Marcus Goldfish wrote:
I'm trying to understand custom iterators in Python, and created the following toy class for sequence comparison, which seems to work:
class Foo(object): """A toy class to experiment with __eq__ and __iter__""" def __init__(self, listA, listB): self.head, self.tail = listA, listB def __iter__(self): return iter(self.head[:]+self.tail[:]) def __eq__(self, other): """Foo instances are equal if their respective subsequences, head, tail, are in the same order""" diff = [i for i, j in zip(self, other) if i != j] return len(diff) == 0
I'm not really sure if I'm implementing iter() correctly, for instance: should I make copies of the sublists? Should I try to implement my own next() method?
A few comments: - A semantic point - you haven't created a custom iterator, you have created a class that is iterable. The actual iterator is the standard list iterator.
- You actually copy head and tail twice in __iter__ - once explicitly with [:] and once with + which makes a new list. Neither copy is needed.

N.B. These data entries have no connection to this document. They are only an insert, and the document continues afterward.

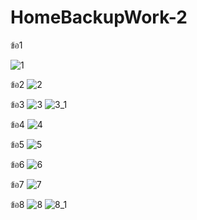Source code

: # HomeBackupWork-2

ข้อ1

![1](https://user-images.githubusercontent.com/74999708/131469656-f208d7d3-6af6-4bf2-afc9-ff1e6b76ce93.png)


ข้อ2
![2](https://user-images.githubusercontent.com/74999708/131469868-fb6f90d8-73fa-4e3e-95c1-bd76021b1311.png)


ข้อ3
![3](https://user-images.githubusercontent.com/74999708/131469956-421b43b1-f561-4ff2-ac09-6a2ff5baec3d.png)
![3_1](https://user-images.githubusercontent.com/74999708/131469993-5421929e-ff07-471a-869b-0ec8ff3bb5bf.png)


ข้อ4
![4](https://user-images.githubusercontent.com/74999708/131470128-feac7237-4345-4bb2-b7db-7ea5515b9c33.png)


ข้อ5
![5](https://user-images.githubusercontent.com/74999708/131470194-96fd0786-5824-41c7-96d4-c079d3651d32.png)


ข้อ6
![6](https://user-images.githubusercontent.com/74999708/131470225-30ed8e74-d266-4b93-8393-845bad227622.png)


ข้อ7
![7](https://user-images.githubusercontent.com/74999708/131470260-502da208-a661-4111-9558-a148810aab95.png)


ข้อ8
![8](https://user-images.githubusercontent.com/74999708/131470287-d89ef41e-cdd7-459c-bd8a-49c985411376.png)
![8_1](https://user-images.githubusercontent.com/74999708/131470288-05d34227-59db-474d-82a0-efed9f02aa64.png)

- As Rich pointed out, making Foo into it's own iterator by adding a next() method is not a good idea. A simple way to define your own iterator is to make __iter__() into a generator function like this: def __iter__(self): for i in self.head: yield i for i in self.tail: yield i
- __eq__() will say that Foo([1,2], [3,4]) == [1,2,3,4] which may not be what you want. If not then put in a test for isinstance(other, Foo)
- __eq__() will say that Foo([1], [2]) == Foo([1, 2], []) which may not be what you want. A simple definition for __eq__() that finds these unequal would be def __eq__(self, other): return self.head == other.head and self.tail == other.tail
- If you define __eq__() you should also define __ne__(). Alteratively you can define __cmp__().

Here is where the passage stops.